- **Input data**
++++

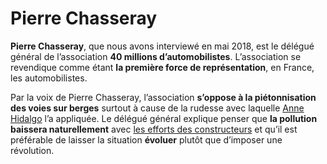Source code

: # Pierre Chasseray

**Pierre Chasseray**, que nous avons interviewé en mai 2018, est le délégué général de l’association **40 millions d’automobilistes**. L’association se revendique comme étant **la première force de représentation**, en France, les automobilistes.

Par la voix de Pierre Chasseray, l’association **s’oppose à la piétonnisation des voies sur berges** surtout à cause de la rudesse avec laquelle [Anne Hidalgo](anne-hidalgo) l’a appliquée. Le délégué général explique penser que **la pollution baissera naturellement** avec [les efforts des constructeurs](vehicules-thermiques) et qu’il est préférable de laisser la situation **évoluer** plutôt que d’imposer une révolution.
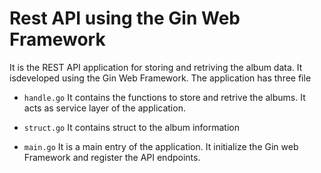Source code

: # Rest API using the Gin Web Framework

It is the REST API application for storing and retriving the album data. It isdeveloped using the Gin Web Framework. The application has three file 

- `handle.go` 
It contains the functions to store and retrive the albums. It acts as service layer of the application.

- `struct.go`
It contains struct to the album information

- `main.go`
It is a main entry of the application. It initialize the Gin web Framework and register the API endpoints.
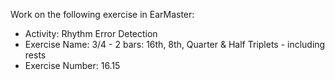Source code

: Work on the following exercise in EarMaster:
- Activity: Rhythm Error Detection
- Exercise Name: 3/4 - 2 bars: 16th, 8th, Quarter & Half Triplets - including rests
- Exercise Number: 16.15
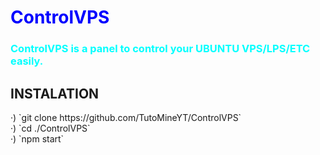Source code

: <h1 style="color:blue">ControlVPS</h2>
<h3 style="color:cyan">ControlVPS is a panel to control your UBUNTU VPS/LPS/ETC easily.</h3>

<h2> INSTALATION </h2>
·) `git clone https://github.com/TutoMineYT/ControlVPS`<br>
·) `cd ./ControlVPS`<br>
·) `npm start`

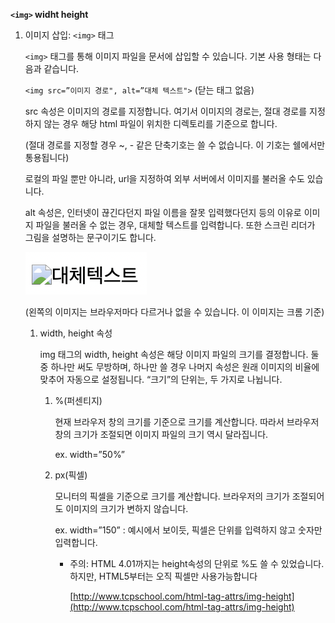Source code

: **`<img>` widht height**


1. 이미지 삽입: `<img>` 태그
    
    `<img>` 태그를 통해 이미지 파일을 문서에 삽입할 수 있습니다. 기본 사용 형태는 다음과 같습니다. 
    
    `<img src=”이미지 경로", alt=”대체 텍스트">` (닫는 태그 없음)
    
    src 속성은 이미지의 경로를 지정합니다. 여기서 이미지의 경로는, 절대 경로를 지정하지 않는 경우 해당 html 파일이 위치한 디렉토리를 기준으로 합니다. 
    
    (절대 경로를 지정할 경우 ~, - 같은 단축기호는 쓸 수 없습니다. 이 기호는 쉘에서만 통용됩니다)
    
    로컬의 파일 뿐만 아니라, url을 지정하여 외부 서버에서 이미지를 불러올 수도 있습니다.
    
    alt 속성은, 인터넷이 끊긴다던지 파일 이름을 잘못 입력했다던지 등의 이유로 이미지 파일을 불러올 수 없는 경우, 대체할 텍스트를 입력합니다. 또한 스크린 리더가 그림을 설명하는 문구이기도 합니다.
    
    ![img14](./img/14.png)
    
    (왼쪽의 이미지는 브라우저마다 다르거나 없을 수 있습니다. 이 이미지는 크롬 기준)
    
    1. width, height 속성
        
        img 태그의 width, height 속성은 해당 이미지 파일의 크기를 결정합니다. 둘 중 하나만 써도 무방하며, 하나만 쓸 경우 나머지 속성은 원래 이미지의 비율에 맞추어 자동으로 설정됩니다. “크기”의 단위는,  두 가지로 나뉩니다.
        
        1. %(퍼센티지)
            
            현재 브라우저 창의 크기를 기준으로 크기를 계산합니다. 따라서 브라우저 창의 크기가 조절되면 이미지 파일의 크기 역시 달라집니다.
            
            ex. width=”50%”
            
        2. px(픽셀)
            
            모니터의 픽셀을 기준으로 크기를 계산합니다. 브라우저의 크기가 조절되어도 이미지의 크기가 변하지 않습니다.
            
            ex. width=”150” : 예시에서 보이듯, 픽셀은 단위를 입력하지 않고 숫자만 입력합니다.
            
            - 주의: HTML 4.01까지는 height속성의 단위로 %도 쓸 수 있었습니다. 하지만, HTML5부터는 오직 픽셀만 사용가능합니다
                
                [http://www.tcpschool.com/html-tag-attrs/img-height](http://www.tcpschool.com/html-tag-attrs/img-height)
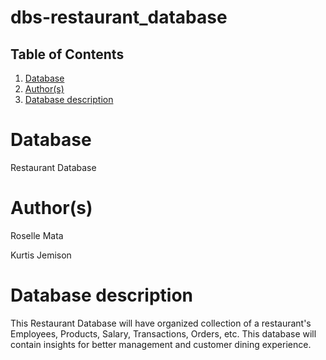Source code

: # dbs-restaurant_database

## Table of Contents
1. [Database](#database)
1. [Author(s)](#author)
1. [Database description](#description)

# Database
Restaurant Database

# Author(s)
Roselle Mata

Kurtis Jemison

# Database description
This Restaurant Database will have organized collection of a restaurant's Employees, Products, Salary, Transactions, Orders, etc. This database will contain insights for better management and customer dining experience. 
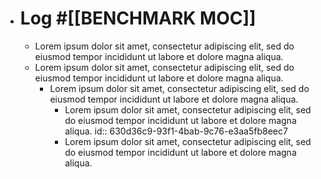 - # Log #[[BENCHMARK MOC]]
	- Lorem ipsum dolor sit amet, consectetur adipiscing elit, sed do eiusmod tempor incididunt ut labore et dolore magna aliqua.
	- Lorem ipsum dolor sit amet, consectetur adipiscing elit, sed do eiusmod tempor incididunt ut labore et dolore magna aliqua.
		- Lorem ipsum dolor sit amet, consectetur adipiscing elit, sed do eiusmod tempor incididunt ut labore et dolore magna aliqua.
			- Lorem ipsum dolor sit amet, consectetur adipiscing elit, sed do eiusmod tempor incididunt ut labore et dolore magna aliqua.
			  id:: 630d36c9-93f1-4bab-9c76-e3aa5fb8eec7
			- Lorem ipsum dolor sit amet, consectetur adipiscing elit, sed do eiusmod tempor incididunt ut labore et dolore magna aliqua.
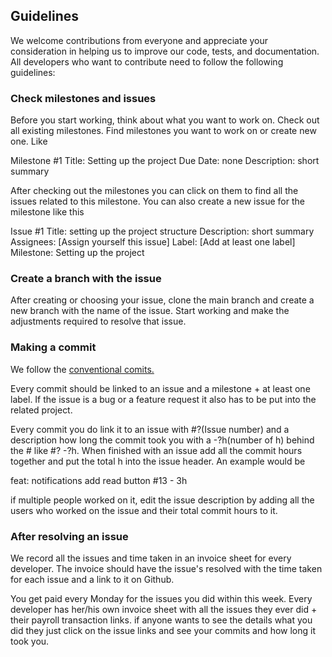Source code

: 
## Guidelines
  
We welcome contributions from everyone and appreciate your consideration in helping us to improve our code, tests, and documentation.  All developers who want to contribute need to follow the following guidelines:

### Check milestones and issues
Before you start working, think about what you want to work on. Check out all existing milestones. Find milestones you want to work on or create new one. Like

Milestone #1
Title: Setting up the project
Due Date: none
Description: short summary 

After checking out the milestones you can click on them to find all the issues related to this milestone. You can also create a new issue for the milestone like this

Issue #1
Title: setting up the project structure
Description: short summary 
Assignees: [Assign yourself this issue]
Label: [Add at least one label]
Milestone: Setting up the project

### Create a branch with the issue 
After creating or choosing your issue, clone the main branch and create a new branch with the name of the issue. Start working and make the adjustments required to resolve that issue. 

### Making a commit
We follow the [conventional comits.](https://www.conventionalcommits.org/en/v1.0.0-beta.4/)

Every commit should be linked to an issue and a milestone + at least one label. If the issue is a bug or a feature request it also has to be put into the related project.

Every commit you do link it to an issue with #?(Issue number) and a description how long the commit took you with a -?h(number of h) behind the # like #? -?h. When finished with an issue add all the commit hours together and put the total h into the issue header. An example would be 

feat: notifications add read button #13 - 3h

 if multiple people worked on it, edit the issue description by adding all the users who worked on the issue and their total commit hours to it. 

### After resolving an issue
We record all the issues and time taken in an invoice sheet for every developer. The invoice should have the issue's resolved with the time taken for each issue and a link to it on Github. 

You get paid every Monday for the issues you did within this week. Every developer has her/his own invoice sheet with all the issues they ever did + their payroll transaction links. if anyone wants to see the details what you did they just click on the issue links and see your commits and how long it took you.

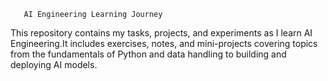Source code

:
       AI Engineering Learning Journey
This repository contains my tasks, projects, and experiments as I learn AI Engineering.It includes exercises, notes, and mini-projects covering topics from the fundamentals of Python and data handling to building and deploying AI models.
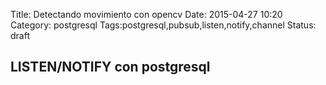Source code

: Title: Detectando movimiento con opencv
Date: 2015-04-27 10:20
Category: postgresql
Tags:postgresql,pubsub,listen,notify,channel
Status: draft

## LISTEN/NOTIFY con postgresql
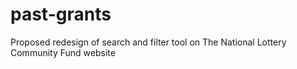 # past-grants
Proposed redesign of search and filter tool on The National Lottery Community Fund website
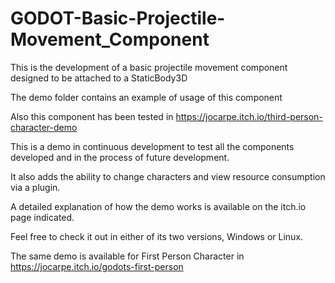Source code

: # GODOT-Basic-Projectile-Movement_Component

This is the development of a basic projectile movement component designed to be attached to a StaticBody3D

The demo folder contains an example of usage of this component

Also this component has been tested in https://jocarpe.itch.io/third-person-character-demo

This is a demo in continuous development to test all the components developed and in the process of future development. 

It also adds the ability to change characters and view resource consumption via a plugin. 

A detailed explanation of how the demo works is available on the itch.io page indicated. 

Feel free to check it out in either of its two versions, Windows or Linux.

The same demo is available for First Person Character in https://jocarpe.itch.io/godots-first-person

++++

- **Problem description**
Copy out the records above in full, exactly as written, but not the pictures.

- **Finished exercise**
Source code

: # Pierre Chasseray

**Pierre Chasseray**, que nous avons interviewé en mai 2018, est le délégué général de l’association **40 millions d’automobilistes**. L’association se revendique comme étant **la première force de représentation**, en France, les automobilistes.

Par la voix de Pierre Chasseray, l’association **s’oppose à la piétonnisation des voies sur berges** surtout à cause de la rudesse avec laquelle [Anne Hidalgo](anne-hidalgo) l’a appliquée. Le délégué général explique penser que **la pollution baissera naturellement** avec [les efforts des constructeurs](vehicules-thermiques) et qu’il est préférable de laisser la situation **évoluer** plutôt que d’imposer une révolution.
Source code

: # Rest API using the Gin Web Framework

It is the REST API application for storing and retriving the album data. It isdeveloped using the Gin Web Framework. The application has three file 

- `handle.go` 
It contains the functions to store and retrive the albums. It acts as service layer of the application.

- `struct.go`
It contains struct to the album information

- `main.go`
It is a main entry of the application. It initialize the Gin web Framework and register the API endpoints.
Source code

: Work on the following exercise in EarMaster:
- Activity: Rhythm Error Detection
- Exercise Name: 3/4 - 2 bars: 16th, 8th, Quarter & Half Triplets - including rests
- Exercise Number: 16.15
Source code

: <h1 style="color:blue">ControlVPS</h2>
<h3 style="color:cyan">ControlVPS is a panel to control your UBUNTU VPS/LPS/ETC easily.</h3>

<h2> INSTALATION </h2>
·) `git clone https://github.com/TutoMineYT/ControlVPS`<br>
·) `cd ./ControlVPS`<br>
·) `npm start`

Source code

: **`<img>` widht height**


1. 이미지 삽입: `<img>` 태그
    
    `<img>` 태그를 통해 이미지 파일을 문서에 삽입할 수 있습니다. 기본 사용 형태는 다음과 같습니다. 
    
    `<img src=”이미지 경로", alt=”대체 텍스트">` (닫는 태그 없음)
    
    src 속성은 이미지의 경로를 지정합니다. 여기서 이미지의 경로는, 절대 경로를 지정하지 않는 경우 해당 html 파일이 위치한 디렉토리를 기준으로 합니다. 
    
    (절대 경로를 지정할 경우 ~, - 같은 단축기호는 쓸 수 없습니다. 이 기호는 쉘에서만 통용됩니다)
    
    로컬의 파일 뿐만 아니라, url을 지정하여 외부 서버에서 이미지를 불러올 수도 있습니다.
    
    alt 속성은, 인터넷이 끊긴다던지 파일 이름을 잘못 입력했다던지 등의 이유로 이미지 파일을 불러올 수 없는 경우, 대체할 텍스트를 입력합니다. 또한 스크린 리더가 그림을 설명하는 문구이기도 합니다.
    
    ![img14](./img/14.png)
    
    (왼쪽의 이미지는 브라우저마다 다르거나 없을 수 있습니다. 이 이미지는 크롬 기준)
    
    1. width, height 속성
        
        img 태그의 width, height 속성은 해당 이미지 파일의 크기를 결정합니다. 둘 중 하나만 써도 무방하며, 하나만 쓸 경우 나머지 속성은 원래 이미지의 비율에 맞추어 자동으로 설정됩니다. “크기”의 단위는,  두 가지로 나뉩니다.
        
        1. %(퍼센티지)
            
            현재 브라우저 창의 크기를 기준으로 크기를 계산합니다. 따라서 브라우저 창의 크기가 조절되면 이미지 파일의 크기 역시 달라집니다.
            
            ex. width=”50%”
            
        2. px(픽셀)
            
            모니터의 픽셀을 기준으로 크기를 계산합니다. 브라우저의 크기가 조절되어도 이미지의 크기가 변하지 않습니다.
            
            ex. width=”150” : 예시에서 보이듯, 픽셀은 단위를 입력하지 않고 숫자만 입력합니다.
            
            - 주의: HTML 4.01까지는 height속성의 단위로 %도 쓸 수 있었습니다. 하지만, HTML5부터는 오직 픽셀만 사용가능합니다
                
                [http://www.tcpschool.com/html-tag-attrs/img-height](http://www.tcpschool.com/html-tag-attrs/img-height)
Source code

: # dbs-restaurant_database

## Table of Contents
1. [Database](#database)
1. [Author(s)](#author)
1. [Database description](#description)

# Database
Restaurant Database

# Author(s)
Roselle Mata

Kurtis Jemison

# Database description
This Restaurant Database will have organized collection of a restaurant's Employees, Products, Salary, Transactions, Orders, etc. This database will contain insights for better management and customer dining experience. 
 - # Log #[[BENCHMARK MOC]]
	- Lorem ipsum dolor sit amet, consectetur adipiscing elit, sed do eiusmod tempor incididunt ut labore et dolore magna aliqua.
	- Lorem ipsum dolor sit amet, consectetur adipiscing elit, sed do eiusmod tempor incididunt ut labore et dolore magna aliqua.
		- Lorem ipsum dolor sit amet, consectetur adipiscing elit, sed do eiusmod tempor incididunt ut labore et dolore magna aliqua.
			- Lorem ipsum dolor sit amet, consectetur adipiscing elit, sed do eiusmod tempor incididunt ut labore et dolore magna aliqua.
			  id:: 630d36c9-93f1-4bab-9c76-e3aa5fb8eec7
			- Lorem ipsum dolor sit amet, consectetur adipiscing elit, sed do eiusmod tempor incididunt ut labore et dolore magna aliqua.
Source code

: 
## Guidelines
  
We welcome contributions from everyone and appreciate your consideration in helping us to improve our code, tests, and documentation.  All developers who want to contribute need to follow the following guidelines:

### Check milestones and issues
Before you start working, think about what you want to work on. Check out all existing milestones. Find milestones you want to work on or create new one. Like

Milestone #1
Title: Setting up the project
Due Date: none
Description: short summary 

After checking out the milestones you can click on them to find all the issues related to this milestone. You can also create a new issue for the milestone like this

Issue #1
Title: setting up the project structure
Description: short summary 
Assignees: [Assign yourself this issue]
Label: [Add at least one label]
Milestone: Setting up the project

### Create a branch with the issue 
After creating or choosing your issue, clone the main branch and create a new branch with the name of the issue. Start working and make the adjustments required to resolve that issue. 

### Making a commit
We follow the [conventional comits.](https://www.conventionalcommits.org/en/v1.0.0-beta.4/)

Every commit should be linked to an issue and a milestone + at least one label. If the issue is a bug or a feature request it also has to be put into the related project.

Every commit you do link it to an issue with #?(Issue number) and a description how long the commit took you with a -?h(number of h) behind the # like #? -?h. When finished with an issue add all the commit hours together and put the total h into the issue header. An example would be 

feat: notifications add read button #13 - 3h

 if multiple people worked on it, edit the issue description by adding all the users who worked on the issue and their total commit hours to it. 

### After resolving an issue
We record all the issues and time taken in an invoice sheet for every developer. The invoice should have the issue's resolved with the time taken for each issue and a link to it on Github. 

You get paid every Monday for the issues you did within this week. Every developer has her/his own invoice sheet with all the issues they ever did + their payroll transaction links. if anyone wants to see the details what you did they just click on the issue links and see your commits and how long it took you.

Source code

:
       AI Engineering Learning Journey
This repository contains my tasks, projects, and experiments as I learn AI Engineering.It includes exercises, notes, and mini-projects covering topics from the fundamentals of Python and data handling to building and deploying AI models.
Source code

: Title: Detectando movimiento con opencv
Date: 2015-04-27 10:20
Category: postgresql
Tags:postgresql,pubsub,listen,notify,channel
Status: draft

## LISTEN/NOTIFY con postgresql
 # past-grants
Proposed redesign of search and filter tool on The National Lottery Community Fund website
Source code

: # GODOT-Basic-Projectile-Movement_Component

This is the development of a basic projectile movement component designed to be attached to a StaticBody3D

The demo folder contains an example of usage of this component

Also this component has been tested in https://jocarpe.itch.io/third-person-character-demo

This is a demo in continuous development to test all the components developed and in the process of future development. 

It also adds the ability to change characters and view resource consumption via a plugin. 

A detailed explanation of how the demo works is available on the itch.io page indicated. 

Feel free to check it out in either of its two versions, Windows or Linux.

The same demo is available for First Person Character in https://jocarpe.itch.io/godots-first-person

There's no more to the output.